To emphasise Chester Desmond is a very different special agent to Cooper he’s first shown putting two teenage girls in handcuffs in full view of a school-bus filled with weeping children. FBI Chief Gordon Cole (Lynch) partners Desmond with Sam Stanley, played by Kiefer Sutherland (cast against type as a dweeby twitching bundle of nerves) and sends them off to the small town of Deer Meadow to investigate the murder of a young woman found wrapped in plastic. It’s one of Cole’s “blue rose” cases, code word for weirdness.

Isaak’s music videos usually focused on his brooding good looks and he certainly has enough screen presence to hold the attention. All that’s required of him is to react to the unusual events going on around them and he proves more than capable. When something really out of the ordinary happens he tilts his head like a dog wondering if his owner is about to take him for a walk.

While the opening of Fire Walk With Me mirrors the pilot everything that happens is inverted. Cooper finds a vibrant community all of whom have been affected by the murder of Laura Palmer (Sheryl Lee). Desmond and Stanley find only hostility. Nobody cares about the victim. Unlike the overly friendly deputy Andy (Harry Goaz) and receptionist Lucy (Kimmy Moran) their counterparts at Deer Meadow police station are obnoxious. Sheriff Cable (Gary Bullock) is a thug with no interest in co-operating with the FBI.
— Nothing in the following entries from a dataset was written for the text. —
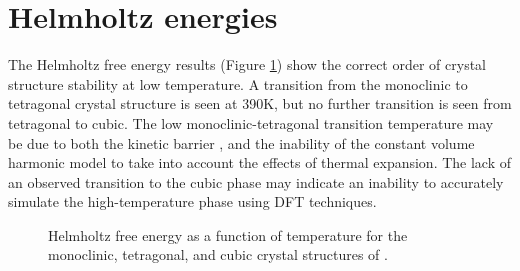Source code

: \section{Helmholtz energies}



The Helmholtz free energy results (Figure \ref{Figure:helmholtz}) show the correct order of crystal structure stability at low temperature. A transition from the monoclinic to tetragonal crystal structure is seen at 390K, but no further transition is seen from tetragonal to cubic. The low monoclinic-tetragonal transition temperature may be due to both the kinetic barrier \cite{bansal1972martensitic,bansal1974martensitic}, and the inability of the constant volume harmonic model to take into account the effects of thermal expansion. The lack of an observed transition to the cubic phase may indicate an inability to accurately simulate the high-temperature phase using DFT techniques. 


\begin{figure}[ht] %
\begin{center}
		\caption{Helmholtz free energy as a function of temperature for the monoclinic, tetragonal, and cubic crystal structures of \zirconia .}
		\label{Figure:helmholtz}
	\end{center}
\end{figure}

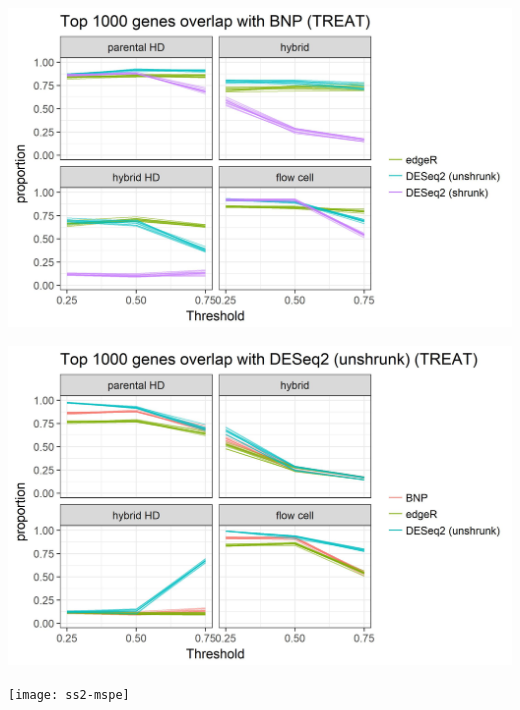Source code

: \documentclass[handout]{beamer}
\begin{document}
\begin{frame}%
  \includegraphics[width=\textwidth]{overlap-ss2-bnp}
\end{frame}

\begin{frame}%
  \includegraphics[width=\textwidth]{overlap-ss2-deseq}
\end{frame}

\begin{frame}%
  \texttt{[image: ss2-mspe]}
\end{frame}
\end{document}
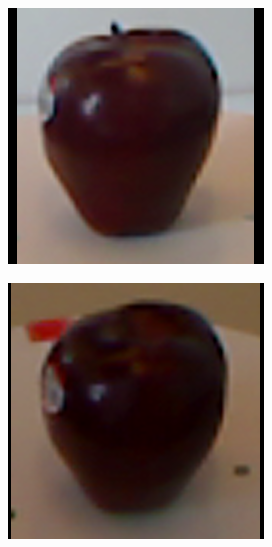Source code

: \begin{figure}
	\centering
	\begin{subfigure}[b]{0.3\linewidth}
	    \includegraphics[width=\textwidth]{images/apple_1_1_1_crop.png}
    	\caption{}
	\end{subfigure}
    \begin{subfigure}[b]{0.3\linewidth}
	    \includegraphics[width=\textwidth]{images/apple_1_2_1_crop.png}

\end{subfigure}
\end{figure}
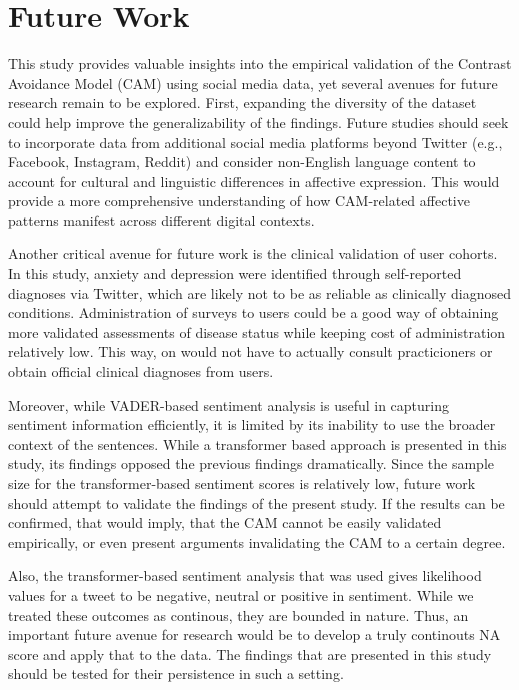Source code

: 

\section{Future Work}

This study provides valuable insights into the empirical validation of the Contrast Avoidance Model (CAM) using social media data, yet several avenues for future research remain to be explored. First, expanding the diversity of the dataset could help improve the generalizability of the findings. Future studies should seek to incorporate data from additional social media platforms beyond Twitter (e.g., Facebook, Instagram, Reddit) and consider non-English language content to account for cultural and linguistic differences in affective expression. This would provide a more comprehensive understanding of how CAM-related affective patterns manifest across different digital contexts.

Another critical avenue for future work is the clinical validation of user cohorts. In this study, anxiety and depression were identified through self-reported diagnoses via Twitter, which are likely not to be as reliable as clinically diagnosed conditions. Administration of surveys to users could be a good way of obtaining more validated assessments of disease status while keeping cost of administration relatively low. This way, on would not have to actually consult practicioners or obtain official clinical diagnoses from users.

Moreover, while VADER-based sentiment analysis is useful in capturing sentiment information efficiently, it is limited by its inability to use the broader context of the sentences. While a transformer based approach is presented in this study, its findings opposed the previous findings dramatically. Since the sample size for the transformer-based sentiment scores is relatively low, future work should attempt to validate the findings of the present study. If the results can be confirmed, that would imply, that the CAM cannot be easily validated empirically, or even present arguments invalidating the CAM to a certain degree.

Also, the transformer-based sentiment analysis that was used gives likelihood values for a tweet to be negative, neutral or positive in sentiment. While we treated these outcomes as continous, they are bounded in nature. Thus, an important future avenue for research would be to develop a truly continouts NA score and apply that to the data. The findings that are presented in this study should be tested for their persistence in such a setting.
Special Agent Desmond is different too. He’s colder than Cooper, and a bit meaner. He tricks Stanley into spilling scalding hot coffee onto his groin. Chester Desmond seems to expect the worst from people whereas Cooper looked for the good. Isaak’s physicality and his college background as an amateur boxer makes him a more imposing figure than McLachlan and Lynch uses this to great effect. First in a scene where the mouthy deputy Cliff (Rick Aiello) tries to block his path. Isaak calmly lifts his hand then grabs the guy’s nose and tucks him neatly under the receptionist’s counter. There’s even a sequence cut from the film which appears in The Missing Pieces showing Desmond boxing Cable in a brutal fist fight. “This one’s coming from J. Edgar” as he delivers a final knockout punch.
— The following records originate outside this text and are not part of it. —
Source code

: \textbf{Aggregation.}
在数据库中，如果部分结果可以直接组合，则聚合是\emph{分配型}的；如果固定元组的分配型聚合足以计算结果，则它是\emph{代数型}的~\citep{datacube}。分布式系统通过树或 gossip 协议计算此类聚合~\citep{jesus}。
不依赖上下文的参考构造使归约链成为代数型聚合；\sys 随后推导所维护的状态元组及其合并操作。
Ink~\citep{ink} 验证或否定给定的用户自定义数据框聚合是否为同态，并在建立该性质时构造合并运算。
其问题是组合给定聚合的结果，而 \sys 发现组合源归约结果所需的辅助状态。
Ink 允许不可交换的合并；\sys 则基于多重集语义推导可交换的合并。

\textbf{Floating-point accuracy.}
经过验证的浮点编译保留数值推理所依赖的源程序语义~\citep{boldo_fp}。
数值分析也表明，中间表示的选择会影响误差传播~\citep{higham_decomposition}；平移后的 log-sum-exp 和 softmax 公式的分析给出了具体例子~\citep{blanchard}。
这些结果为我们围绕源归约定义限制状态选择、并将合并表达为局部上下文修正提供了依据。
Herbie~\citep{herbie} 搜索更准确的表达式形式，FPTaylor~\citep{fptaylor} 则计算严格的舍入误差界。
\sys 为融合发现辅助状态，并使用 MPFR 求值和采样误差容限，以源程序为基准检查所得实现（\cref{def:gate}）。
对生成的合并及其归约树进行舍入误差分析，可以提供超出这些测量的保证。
The most glaring disparity between Twin Peaks and Deer Meadow is the local diner. A drab empty place devoid of atmosphere with a snarling owner called Irene (Sandra Kinder) who chain-smokes while serving food and calls the customers “toeheads.” Teresa like Laura also worked as a waitress but unlike Norma (Peggy Lipton) her boss seems unmoved by the girl’s death. Laura’s predilection for drugs and sex were a well kept secret in Twin Peaks, but here Teresa’s lifestyle is known to her boss who writes her death off as a “freak accident” and seems to imply she brought it on herself.
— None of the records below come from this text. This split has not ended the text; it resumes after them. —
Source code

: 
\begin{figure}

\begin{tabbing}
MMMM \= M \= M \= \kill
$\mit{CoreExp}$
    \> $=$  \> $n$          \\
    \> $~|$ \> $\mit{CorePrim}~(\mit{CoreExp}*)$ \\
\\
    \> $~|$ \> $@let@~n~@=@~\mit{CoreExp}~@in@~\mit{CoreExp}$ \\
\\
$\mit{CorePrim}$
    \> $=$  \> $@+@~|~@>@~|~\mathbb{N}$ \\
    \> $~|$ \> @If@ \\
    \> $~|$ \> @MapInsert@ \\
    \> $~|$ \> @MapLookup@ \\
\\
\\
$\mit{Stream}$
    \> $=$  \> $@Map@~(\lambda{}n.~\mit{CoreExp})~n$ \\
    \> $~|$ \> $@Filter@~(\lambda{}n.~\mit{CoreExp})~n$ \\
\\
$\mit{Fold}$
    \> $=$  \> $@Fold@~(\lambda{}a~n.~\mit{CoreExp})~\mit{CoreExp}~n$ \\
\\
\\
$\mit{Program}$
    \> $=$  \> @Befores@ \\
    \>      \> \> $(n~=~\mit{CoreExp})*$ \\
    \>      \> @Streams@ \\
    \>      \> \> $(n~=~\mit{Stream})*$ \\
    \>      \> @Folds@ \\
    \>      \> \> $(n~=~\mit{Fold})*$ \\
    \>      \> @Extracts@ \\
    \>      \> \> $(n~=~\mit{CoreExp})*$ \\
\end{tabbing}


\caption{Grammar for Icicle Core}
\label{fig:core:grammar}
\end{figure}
The one likeable person in Deer Meadow is Carl (Harry Dean Stanton) even though he is an old grouch. “DO NOT DISTURB BEFORE 9AM – EVER!” says the sign on his door and Chet and Sam pull their badges straight away when they realise their error in waking him up. They bond over coffee though. Coffee is one of two things in Lynch’s world that can truly bring people together, the other being music. Though there is a broadly comic feel to the opening act there’s an underlying menace. Electricity crackles from pylons and lights flicker ominously. Carl is visibly shaken by the appearance of a tiny mute stranger holding a walking stick and clutching a cloth over their eye. “I’ve already gone places. I just want to stay where I am” says Carl. Though he must have changed his mind because Lynch/Frost relocate the trailer park to Twin Peaks for the third season.

Chet leaves Stanley to drive back to Portland on his own and returns to the trailer park just before dark. Carl directs him towards Deputy Cliff’s red pickup truck but Chet is drawn instead to a brightly lit small caravan. Nobody answers the door , but underneath he finds the unusual green ring belonging to Teresa Banks. As he reaches out to touch it the screen goes black and that’s the last anybody sees of Special Agent Chester Desmond.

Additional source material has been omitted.